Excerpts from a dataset

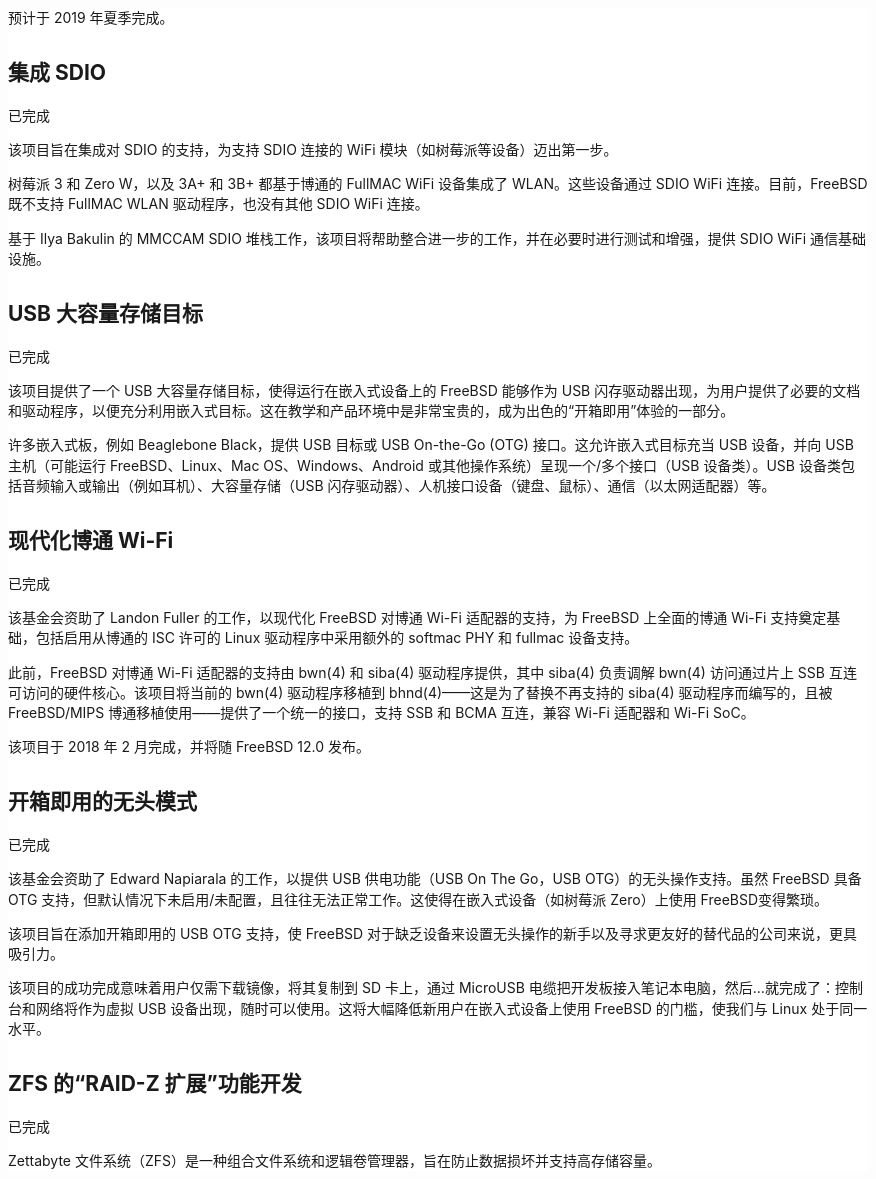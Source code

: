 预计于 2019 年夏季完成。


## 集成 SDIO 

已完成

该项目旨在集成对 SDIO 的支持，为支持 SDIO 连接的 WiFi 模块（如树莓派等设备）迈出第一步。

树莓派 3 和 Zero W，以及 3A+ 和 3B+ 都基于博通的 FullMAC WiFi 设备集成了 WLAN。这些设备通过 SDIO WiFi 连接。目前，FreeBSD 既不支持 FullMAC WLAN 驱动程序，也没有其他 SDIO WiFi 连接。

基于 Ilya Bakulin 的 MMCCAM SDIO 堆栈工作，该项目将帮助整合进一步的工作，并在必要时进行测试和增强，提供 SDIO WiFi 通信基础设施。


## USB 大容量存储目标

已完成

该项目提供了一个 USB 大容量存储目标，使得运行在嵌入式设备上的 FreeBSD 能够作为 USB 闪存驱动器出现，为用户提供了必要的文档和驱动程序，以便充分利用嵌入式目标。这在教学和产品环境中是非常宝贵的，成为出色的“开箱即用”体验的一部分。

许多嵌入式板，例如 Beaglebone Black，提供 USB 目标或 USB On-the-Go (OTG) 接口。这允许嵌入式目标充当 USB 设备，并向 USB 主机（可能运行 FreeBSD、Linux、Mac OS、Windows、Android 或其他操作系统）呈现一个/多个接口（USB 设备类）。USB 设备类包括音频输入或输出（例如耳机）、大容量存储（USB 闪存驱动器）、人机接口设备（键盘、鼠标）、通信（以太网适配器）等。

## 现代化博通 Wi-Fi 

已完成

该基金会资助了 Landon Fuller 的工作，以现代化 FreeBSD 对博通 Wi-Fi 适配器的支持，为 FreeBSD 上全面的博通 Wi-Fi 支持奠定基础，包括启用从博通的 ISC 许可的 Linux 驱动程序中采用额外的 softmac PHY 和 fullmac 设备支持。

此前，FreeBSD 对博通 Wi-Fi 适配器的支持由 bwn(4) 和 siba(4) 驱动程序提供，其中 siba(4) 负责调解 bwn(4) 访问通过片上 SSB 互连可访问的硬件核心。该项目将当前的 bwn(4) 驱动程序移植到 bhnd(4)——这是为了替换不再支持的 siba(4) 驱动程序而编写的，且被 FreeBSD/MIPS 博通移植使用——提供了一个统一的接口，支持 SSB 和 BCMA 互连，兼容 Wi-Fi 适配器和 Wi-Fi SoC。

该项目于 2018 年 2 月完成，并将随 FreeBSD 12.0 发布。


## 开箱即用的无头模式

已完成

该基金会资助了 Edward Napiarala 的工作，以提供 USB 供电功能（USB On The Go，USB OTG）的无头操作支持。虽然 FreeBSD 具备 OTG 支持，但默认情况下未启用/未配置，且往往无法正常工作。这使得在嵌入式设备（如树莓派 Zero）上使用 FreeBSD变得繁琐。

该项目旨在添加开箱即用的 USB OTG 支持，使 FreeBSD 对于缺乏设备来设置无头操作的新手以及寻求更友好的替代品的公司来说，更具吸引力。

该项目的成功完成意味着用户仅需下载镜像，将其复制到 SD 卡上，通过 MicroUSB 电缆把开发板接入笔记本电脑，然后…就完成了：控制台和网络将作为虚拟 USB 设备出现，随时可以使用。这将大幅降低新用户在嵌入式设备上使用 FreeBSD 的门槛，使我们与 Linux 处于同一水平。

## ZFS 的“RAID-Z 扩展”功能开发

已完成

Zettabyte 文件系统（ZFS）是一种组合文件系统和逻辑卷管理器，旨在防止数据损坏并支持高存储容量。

◆ **EXERCISE GOAL**
Each line above that carries the string "大容量存储目标" has to be returned.

◆ **TASK ANSWER**
## USB 大容量存储目标
该项目提供了一个 USB 大容量存储目标，使得运行在嵌入式设备上的 FreeBSD 能够作为 USB 闪存驱动器出现，为用户提供了必要的文档和驱动程序，以便充分利用嵌入式目标。这在教学和产品环境中是非常宝贵的，成为出色的“开箱即用”体验的一部分。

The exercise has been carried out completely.